I am trying to port the following code to the GPU, keeping all data in GPU memory space:
if (function(array,a) > x){
out = y;
} else if (function(array,b) > x){
out = z;
}
To keep the result of function(array,a) and function(array,b) on the GPU, I must port the entire block to the GPU. function() loops over the array elements and manipulates them with the integer a. It has a pragma acc loop directive to parallelize the loop. If I compile function() on the GPU using the OpenACC routine directive (with no gang, worker or vector clause), I could do the following:
#pragma acc parallel copyin(array,a,b,x,y,z) copyout(out) num_gangs(1) vector_length(1)
{
... same code as on the CPU ...
}
But this code is really slow. I believe this is because the num_gangs(1) vector_length(1) clause is being applied within the device routine function(), which is therefore executed sequentially by a single thread. The following is much faster:
#pragma acc enter data copyin(array,a,b,x,y,z) create(s1,s2,out)

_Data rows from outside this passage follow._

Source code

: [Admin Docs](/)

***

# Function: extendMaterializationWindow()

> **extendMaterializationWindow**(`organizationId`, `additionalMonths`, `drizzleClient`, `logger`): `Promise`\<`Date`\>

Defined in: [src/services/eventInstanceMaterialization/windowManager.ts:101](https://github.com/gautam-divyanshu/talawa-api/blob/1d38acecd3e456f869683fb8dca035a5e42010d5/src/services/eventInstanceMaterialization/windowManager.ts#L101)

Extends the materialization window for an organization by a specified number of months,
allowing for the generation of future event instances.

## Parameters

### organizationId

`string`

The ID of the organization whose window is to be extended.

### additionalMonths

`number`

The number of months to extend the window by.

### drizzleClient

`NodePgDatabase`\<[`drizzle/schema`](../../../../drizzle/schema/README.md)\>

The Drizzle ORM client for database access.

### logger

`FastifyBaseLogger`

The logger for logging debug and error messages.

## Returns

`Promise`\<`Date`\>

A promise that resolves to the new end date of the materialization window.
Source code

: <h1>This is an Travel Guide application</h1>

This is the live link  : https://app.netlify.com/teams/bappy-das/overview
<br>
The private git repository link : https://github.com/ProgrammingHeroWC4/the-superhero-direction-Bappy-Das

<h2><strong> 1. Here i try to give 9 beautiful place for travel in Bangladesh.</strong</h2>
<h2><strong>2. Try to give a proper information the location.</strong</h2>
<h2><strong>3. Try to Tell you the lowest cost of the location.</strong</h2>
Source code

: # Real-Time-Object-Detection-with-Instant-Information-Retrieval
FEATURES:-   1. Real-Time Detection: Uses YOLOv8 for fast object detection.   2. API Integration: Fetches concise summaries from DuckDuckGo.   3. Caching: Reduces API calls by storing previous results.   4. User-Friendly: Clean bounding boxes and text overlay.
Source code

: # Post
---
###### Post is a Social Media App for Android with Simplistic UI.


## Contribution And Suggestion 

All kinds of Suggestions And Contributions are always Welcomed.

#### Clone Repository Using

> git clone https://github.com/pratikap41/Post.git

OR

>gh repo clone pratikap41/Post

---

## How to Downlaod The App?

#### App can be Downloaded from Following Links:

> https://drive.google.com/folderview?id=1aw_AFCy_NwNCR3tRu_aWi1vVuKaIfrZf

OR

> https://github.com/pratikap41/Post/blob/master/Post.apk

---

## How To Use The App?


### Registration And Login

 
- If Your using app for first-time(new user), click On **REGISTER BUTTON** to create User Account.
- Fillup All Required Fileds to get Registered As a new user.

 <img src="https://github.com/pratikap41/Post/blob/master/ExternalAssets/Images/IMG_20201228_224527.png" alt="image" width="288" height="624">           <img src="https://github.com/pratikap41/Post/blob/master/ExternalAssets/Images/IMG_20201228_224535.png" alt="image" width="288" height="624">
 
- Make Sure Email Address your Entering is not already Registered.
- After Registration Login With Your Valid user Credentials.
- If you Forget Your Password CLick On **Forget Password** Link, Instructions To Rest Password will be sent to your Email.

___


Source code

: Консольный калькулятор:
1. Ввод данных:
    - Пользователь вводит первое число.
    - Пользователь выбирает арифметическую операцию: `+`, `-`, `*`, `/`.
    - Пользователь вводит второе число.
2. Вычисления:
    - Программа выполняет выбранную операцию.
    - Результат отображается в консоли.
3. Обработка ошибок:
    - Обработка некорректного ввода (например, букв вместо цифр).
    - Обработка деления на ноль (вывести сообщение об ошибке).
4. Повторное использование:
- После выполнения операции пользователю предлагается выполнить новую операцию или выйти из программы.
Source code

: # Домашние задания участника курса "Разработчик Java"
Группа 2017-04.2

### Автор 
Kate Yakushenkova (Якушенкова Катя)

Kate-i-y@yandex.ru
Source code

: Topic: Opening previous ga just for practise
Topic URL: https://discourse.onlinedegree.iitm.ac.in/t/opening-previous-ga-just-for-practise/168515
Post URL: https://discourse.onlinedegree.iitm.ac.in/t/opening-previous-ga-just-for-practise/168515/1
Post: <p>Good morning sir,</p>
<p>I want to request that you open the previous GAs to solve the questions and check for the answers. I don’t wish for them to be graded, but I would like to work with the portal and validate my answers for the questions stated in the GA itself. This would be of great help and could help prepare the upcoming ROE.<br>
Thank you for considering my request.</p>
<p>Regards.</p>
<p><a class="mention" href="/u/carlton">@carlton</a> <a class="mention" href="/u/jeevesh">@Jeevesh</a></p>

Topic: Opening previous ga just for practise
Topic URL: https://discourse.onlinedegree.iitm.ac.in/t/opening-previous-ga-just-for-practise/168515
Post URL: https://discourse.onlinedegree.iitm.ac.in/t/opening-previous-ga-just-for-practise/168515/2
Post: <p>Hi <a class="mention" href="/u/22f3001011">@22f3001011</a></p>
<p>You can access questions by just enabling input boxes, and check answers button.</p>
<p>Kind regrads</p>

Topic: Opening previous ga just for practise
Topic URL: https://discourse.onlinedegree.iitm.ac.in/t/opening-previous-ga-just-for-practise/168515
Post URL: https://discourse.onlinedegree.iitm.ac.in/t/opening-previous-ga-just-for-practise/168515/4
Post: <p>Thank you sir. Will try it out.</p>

#pragma acc parallel present(array,a,b,s1,s2)
{
s1 = function(array,a);
s2 = function(array,b);
}
#pragma acc parallel present(s1,s2,x,y,z,out)
{
if (s1 > x){
out = y;
} else if (s2 > x){
out = z;
}
}
#pragma acc exit data delete(array,a,b,x,y,z,s1,s2) copyout(out)
However, this requires evaluating function(array,b) where it is a priori not necessary. How can I best port my if-else statement and function() evaluations to the GPU?